╭──

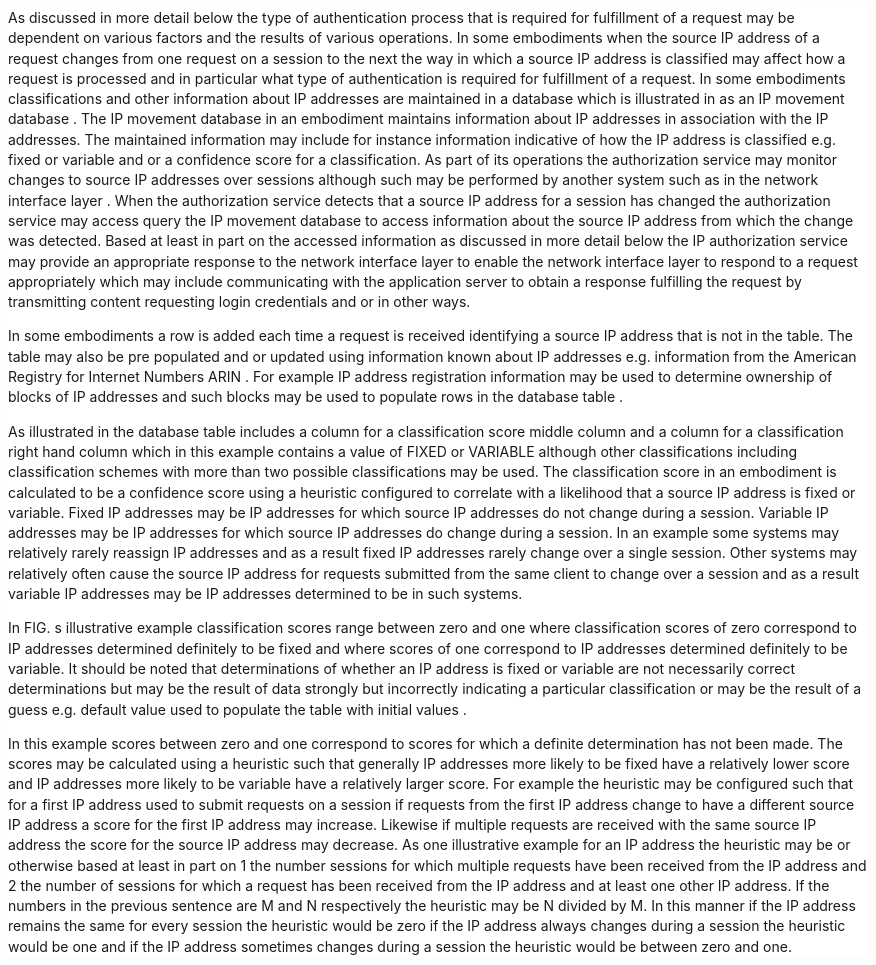 As discussed in more detail below the type of authentication process that is required for fulfillment of a request may be dependent on various factors and the results of various operations. In some embodiments when the source IP address of a request changes from one request on a session to the next the way in which a source IP address is classified may affect how a request is processed and in particular what type of authentication is required for fulfillment of a request. In some embodiments classifications and other information about IP addresses are maintained in a database which is illustrated in as an IP movement database . The IP movement database in an embodiment maintains information about IP addresses in association with the IP addresses. The maintained information may include for instance information indicative of how the IP address is classified e.g. fixed or variable and or a confidence score for a classification. As part of its operations the authorization service may monitor changes to source IP addresses over sessions although such may be performed by another system such as in the network interface layer . When the authorization service detects that a source IP address for a session has changed the authorization service may access query the IP movement database to access information about the source IP address from which the change was detected. Based at least in part on the accessed information as discussed in more detail below the IP authorization service may provide an appropriate response to the network interface layer to enable the network interface layer to respond to a request appropriately which may include communicating with the application server to obtain a response fulfilling the request by transmitting content requesting login credentials and or in other ways.

In some embodiments a row is added each time a request is received identifying a source IP address that is not in the table. The table may also be pre populated and or updated using information known about IP addresses e.g. information from the American Registry for Internet Numbers ARIN . For example IP address registration information may be used to determine ownership of blocks of IP addresses and such blocks may be used to populate rows in the database table .

As illustrated in the database table includes a column for a classification score middle column and a column for a classification right hand column which in this example contains a value of FIXED or VARIABLE although other classifications including classification schemes with more than two possible classifications may be used. The classification score in an embodiment is calculated to be a confidence score using a heuristic configured to correlate with a likelihood that a source IP address is fixed or variable. Fixed IP addresses may be IP addresses for which source IP addresses do not change during a session. Variable IP addresses may be IP addresses for which source IP addresses do change during a session. In an example some systems may relatively rarely reassign IP addresses and as a result fixed IP addresses rarely change over a single session. Other systems may relatively often cause the source IP address for requests submitted from the same client to change over a session and as a result variable IP addresses may be IP addresses determined to be in such systems.

In FIG. s illustrative example classification scores range between zero and one where classification scores of zero correspond to IP addresses determined definitely to be fixed and where scores of one correspond to IP addresses determined definitely to be variable. It should be noted that determinations of whether an IP address is fixed or variable are not necessarily correct determinations but may be the result of data strongly but incorrectly indicating a particular classification or may be the result of a guess e.g. default value used to populate the table with initial values .

In this example scores between zero and one correspond to scores for which a definite determination has not been made. The scores may be calculated using a heuristic such that generally IP addresses more likely to be fixed have a relatively lower score and IP addresses more likely to be variable have a relatively larger score. For example the heuristic may be configured such that for a first IP address used to submit requests on a session if requests from the first IP address change to have a different source IP address a score for the first IP address may increase. Likewise if multiple requests are received with the same source IP address the score for the source IP address may decrease. As one illustrative example for an IP address the heuristic may be or otherwise based at least in part on 1 the number sessions for which multiple requests have been received from the IP address and 2 the number of sessions for which a request has been received from the IP address and at least one other IP address. If the numbers in the previous sentence are M and N respectively the heuristic may be N divided by M. In this manner if the IP address remains the same for every session the heuristic would be zero if the IP address always changes during a session the heuristic would be one and if the IP address sometimes changes during a session the heuristic would be between zero and one.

╰──

### Problem requirements
A verbatim copy of the records is needed, with all images omitted.

### Finished exercise
 As discussed in more detail below the type of authentication process that is required for fulfillment of a request may be dependent on various factors and the results of various operations. In some embodiments when the source IP address of a request changes from one request on a session to the next the way in which a source IP address is classified may affect how a request is processed and in particular what type of authentication is required for fulfillment of a request. In some embodiments classifications and other information about IP addresses are maintained in a database which is illustrated in as an IP movement database . The IP movement database in an embodiment maintains information about IP addresses in association with the IP addresses. The maintained information may include for instance information indicative of how the IP address is classified e.g. fixed or variable and or a confidence score for a classification. As part of its operations the authorization service may monitor changes to source IP addresses over sessions although such may be performed by another system such as in the network interface layer . When the authorization service detects that a source IP address for a session has changed the authorization service may access query the IP movement database to access information about the source IP address from which the change was detected. Based at least in part on the accessed information as discussed in more detail below the IP authorization service may provide an appropriate response to the network interface layer to enable the network interface layer to respond to a request appropriately which may include communicating with the application server to obtain a response fulfilling the request by transmitting content requesting login credentials and or in other ways.

In some embodiments a row is added each time a request is received identifying a source IP address that is not in the table. The table may also be pre populated and or updated using information known about IP addresses e.g. information from the American Registry for Internet Numbers ARIN . For example IP address registration information may be used to determine ownership of blocks of IP addresses and such blocks may be used to populate rows in the database table .

As illustrated in the database table includes a column for a classification score middle column and a column for a classification right hand column which in this example contains a value of FIXED or VARIABLE although other classifications including classification schemes with more than two possible classifications may be used. The classification score in an embodiment is calculated to be a confidence score using a heuristic configured to correlate with a likelihood that a source IP address is fixed or variable. Fixed IP addresses may be IP addresses for which source IP addresses do not change during a session. Variable IP addresses may be IP addresses for which source IP addresses do change during a session. In an example some systems may relatively rarely reassign IP addresses and as a result fixed IP addresses rarely change over a single session. Other systems may relatively often cause the source IP address for requests submitted from the same client to change over a session and as a result variable IP addresses may be IP addresses determined to be in such systems.

In FIG. s illustrative example classification scores range between zero and one where classification scores of zero correspond to IP addresses determined definitely to be fixed and where scores of one correspond to IP addresses determined definitely to be variable. It should be noted that determinations of whether an IP address is fixed or variable are not necessarily correct determinations but may be the result of data strongly but incorrectly indicating a particular classification or may be the result of a guess e.g. default value used to populate the table with initial values .

In this example scores between zero and one correspond to scores for which a definite determination has not been made. The scores may be calculated using a heuristic such that generally IP addresses more likely to be fixed have a relatively lower score and IP addresses more likely to be variable have a relatively larger score. For example the heuristic may be configured such that for a first IP address used to submit requests on a session if requests from the first IP address change to have a different source IP address a score for the first IP address may increase. Likewise if multiple requests are received with the same source IP address the score for the source IP address may decrease. As one illustrative example for an IP address the heuristic may be or otherwise based at least in part on 1 the number sessions for which multiple requests have been received from the IP address and 2 the number of sessions for which a request has been received from the IP address and at least one other IP address. If the numbers in the previous sentence are M and N respectively the heuristic may be N divided by M. In this manner if the IP address remains the same for every session the heuristic would be zero if the IP address always changes during a session the heuristic would be one and if the IP address sometimes changes during a session the heuristic would be between zero and one.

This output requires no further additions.